Tierärztemangel am Land
Der Doktor und das liebe Vieh
Im Bezirk Wiener Neustadt sind rund 20 Tierärzte tätig. Nur ein Viertel davon hat Expertise mit Nutztieren. Vor allem am Land mangelt es an "Doktoren für das liebe Vieh".

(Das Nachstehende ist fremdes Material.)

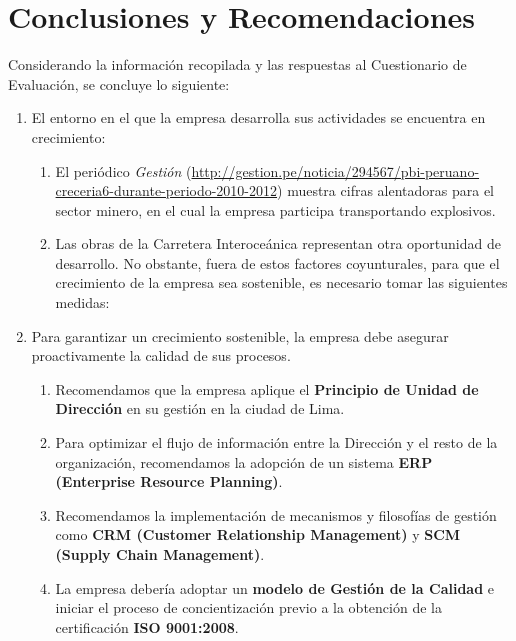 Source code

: \documentclass[a4paber,12pt]{article}
\begin{document}
	\section*{Conclusiones y Recomendaciones}
	
	Considerando la información recopilada y las respuestas al Cuestionario de Evaluación, se concluye lo siguiente:
	
	\begin{enumerate}
		\item El entorno en el que la empresa desarrolla sus actividades se encuentra en crecimiento:
		\begin{enumerate}
			\item El periódico \emph{Gestión} (\url{http://gestion.pe/noticia/294567/pbi-peruano-creceria6-durante-periodo-2010-2012}) muestra cifras alentadoras para el sector minero, en el cual la empresa participa transportando explosivos.
			
			\item Las obras de la Carretera Interoceánica representan otra oportunidad de desarrollo. No obstante, fuera de estos factores coyunturales, para que el crecimiento de la empresa sea sostenible, es necesario tomar las siguientes medidas:
		\end{enumerate}
		
		\item Para garantizar un crecimiento sostenible, la empresa debe asegurar proactivamente la calidad de sus procesos.
		\begin{enumerate}
			\item Recomendamos que la empresa aplique el \textbf{Principio de Unidad de Dirección} en su gestión en la ciudad de Lima.
			
			\item Para optimizar el flujo de información entre la Dirección y el resto de la organización, recomendamos la adopción de un sistema \textbf{ERP (Enterprise Resource Planning)}.
			
			\item Recomendamos la implementación de mecanismos y filosofías de gestión como \textbf{CRM (Customer Relationship Management)} y \textbf{SCM (Supply Chain Management)}.
			
			\item La empresa debería adoptar un \textbf{modelo de Gestión de la Calidad} e iniciar el proceso de concientización previo a la obtención de la certificación \textbf{ISO 9001:2008}.
		\end{enumerate}
		

\end{enumerate}
\end{document}

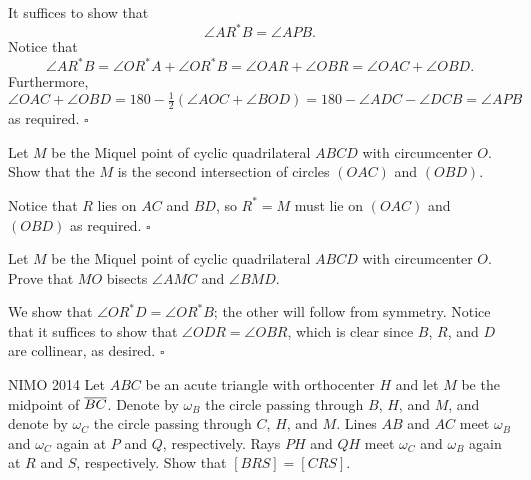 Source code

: \documentclass{article}
\begin{document}
It suffices to show that \[\angle AR^*B = \angle APB.\] Notice that \[\angle AR^*B = \angle OR^*A + \angle OR^*B = \angle OAR + \angle OBR =  \angle OAC + \angle OBD.\] Furthermore, \[\angle OAC + \angle OBD = 180 - \tfrac{1}{2}\left(\angle AOC + \angle BOD\right) = 180 - \angle ADC - \angle DCB = \angle APB\] as required. $\square$

\begin{problem}[10.14]{}
Let $M$ be the Miquel point of cyclic quadrilateral $ABCD$ with circumcenter $O$. Show that the $M$ is the second intersection of circles $(OAC)$ and $(OBD)$.
\end{problem}

Notice that $R$ lies on $AC$ and $BD$, so $R^* = M$ must lie on $(OAC)$ and $(OBD)$ as required. $\square$

\begin{problem}[10.15]{}
Let $M$ be the Miquel point of cyclic quadrilateral $ABCD$ with circumcenter $O$. Prove that $MO$ bisects $\angle AMC$ and $\angle BMD$.
\end{problem}

We show that $\angle OR^*D = \angle OR^*B$; the other will follow from symmetry. Notice that it suffices to show that $\angle ODR = \angle OBR$, which is clear since $B$, $R$, and $D$ are collinear, as desired. $\square$

\begin{problem}[10.17]{NIMO 2014}
Let $ABC$ be an acute triangle with orthocenter $H$ and let $M$ be the midpoint of $\ol{BC}$. Denote by $\omega_B$ the circle passing through $B$, $H$, and $M$, and denote by $\omega_C$ the circle passing through $C$, $H$, and $M$. Lines $AB$ and $AC$ meet $\omega_B$ and $\omega_C$ again at $P$ and $Q$, respectively. Rays $PH$ and $QH$ meet $\omega_C$ and $\omega_B$ again at $R$ and $S$, respectively. Show that $[BRS] = [CRS]$.
\end{problem}
\end{document}
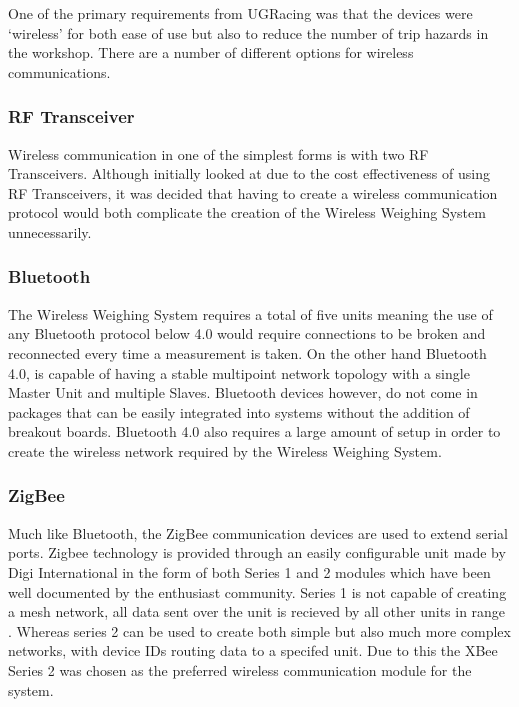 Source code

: One of the primary requirements from UGRacing was that the devices were `wireless' for both ease of use but also to reduce the number of trip hazards in the workshop. There are a number of different options for wireless communications.
\subsubsection{RF Transceiver}
Wireless communication in one of the simplest forms is with two RF Transceivers. Although initially looked at due to the cost effectiveness of using RF Transceivers, it was decided that having to create a wireless communication protocol would both complicate the creation of the Wireless Weighing System unnecessarily.
\subsubsection{Bluetooth}
The Wireless Weighing System requires a total of five units meaning the use of any Bluetooth \cite{bluetooth}  protocol below 4.0 would require connections to be broken and reconnected every time a measurement is taken. On the other hand Bluetooth 4.0, is capable of having a stable multipoint network topology with a single Master Unit and multiple Slaves. Bluetooth devices however, do not come in packages that can be easily integrated into systems without the addition of breakout boards. Bluetooth 4.0 also requires a large amount of setup in order to create the wireless network required by the Wireless Weighing System.
\subsubsection{ZigBee}
Much like Bluetooth, the ZigBee communication devices are used to extend serial ports. Zigbee technology is provided through an easily configurable unit made by Digi International \cite{xbee-datasheet} in the form of both Series 1 and 2 modules which have been well documented by the enthusiast community. Series 1 is not capable of creating a mesh network, all data sent over the unit is recieved by all other units in range \cite{xbee-modules-selection}. Whereas series 2 can be used to create both simple but also much more complex networks, with device IDs routing data to a specifed unit.  Due to this the XBee Series 2 was chosen as the preferred wireless communication module for the system.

WIENER NEUSTADT/BEZIRK. Es ist Sonntag, 4.50 Uhr. Doch nach der Uhrzeit fragt die Mutterkuh nicht, ihr Kälbchen liegt kurz vor der Geburt verkehrt und der Tierarzt muss her. Für Tierdoktor Bernhard Samm heißt es: "ausrücken". Nach 30 Kilometer Anfahrt zum Bauernhof und einigen routinierten Handgriffen kann Entwarnung gegeben werden: Das Kälbchen ist wohlauf. Der Arbeitstag für Samm allerdings ist noch lange nicht vorbei, es geht weitere 25 Kilometer weiter zum nächsten Patienten, einem Pferd, das akut lahmt. Das Symptom kann vieles bedeuten, von der einfachen Entzündung bis hin zu einem Bruch eines Gelenkes. Glücklicherweise erkennt der erfahrene Tierarzt schon nach wenigen Minuten, nach ein paar Schritten des Pferdes und ein genaues Abtasten des Gelenks, dass es sich um eine eher harmlose Bindegewebsentzündung handelt. Eine entzündungshemmende Spritze, eine Creme werden die Beschwerden in wenigen Tagen zum Verschwinden bringen. Sanft streicht der Doktor über den Hals des Pferdes, blickt auf die Uhr und ist wieder unterwegs.
Kaum Nutztier-Veterinäre
Seit 29 Jahren ist Bernhard Samm Tierarzt aus Leidenschaft. Im Jahr 2000 gründete er mit Tierarzt-Kollegen Alexander Weghofer (†2013) eine Tierarztpraxis in Lanzenkirchen, seit 2013 ist er Chef des Tierärzteteams Lanzenkirchen und hat neun tierärztliche Mitarbeiterinnen und Mitarbeiter, zwei davon in Karenz. Zwei weitere Mitarbeiterinnen sind mit den vielen Hintergrundarbeiten beschäftigt, die notwendig sind, damit dieser Betrieb so funktionieren kann. "Es hat sich viel geändert in den letzten Jahren", so Samm. "Vor allem Nutztier-Veterinäre sind heute gefragt. Aber es ist ein großer Unterschied zwischen der Behandlung von Klein- und Nutztieren", sagt Samm, der an vier Tagen in seiner Ordination auch Kleintiere behandelt. Hier bietet er ein breites Feld, von Chirurgie, Gynäkologie bis hin zur Lasertherapie. "Heimtiere sind meist 'Familienmitglieder', hier wird von den Besitzern jegliche Behandlungsmöglichkeit verlangt. Bei Nutztieren ist es meist eine Kosten-Nutzenrechnung", gibt Samm zu bedenken.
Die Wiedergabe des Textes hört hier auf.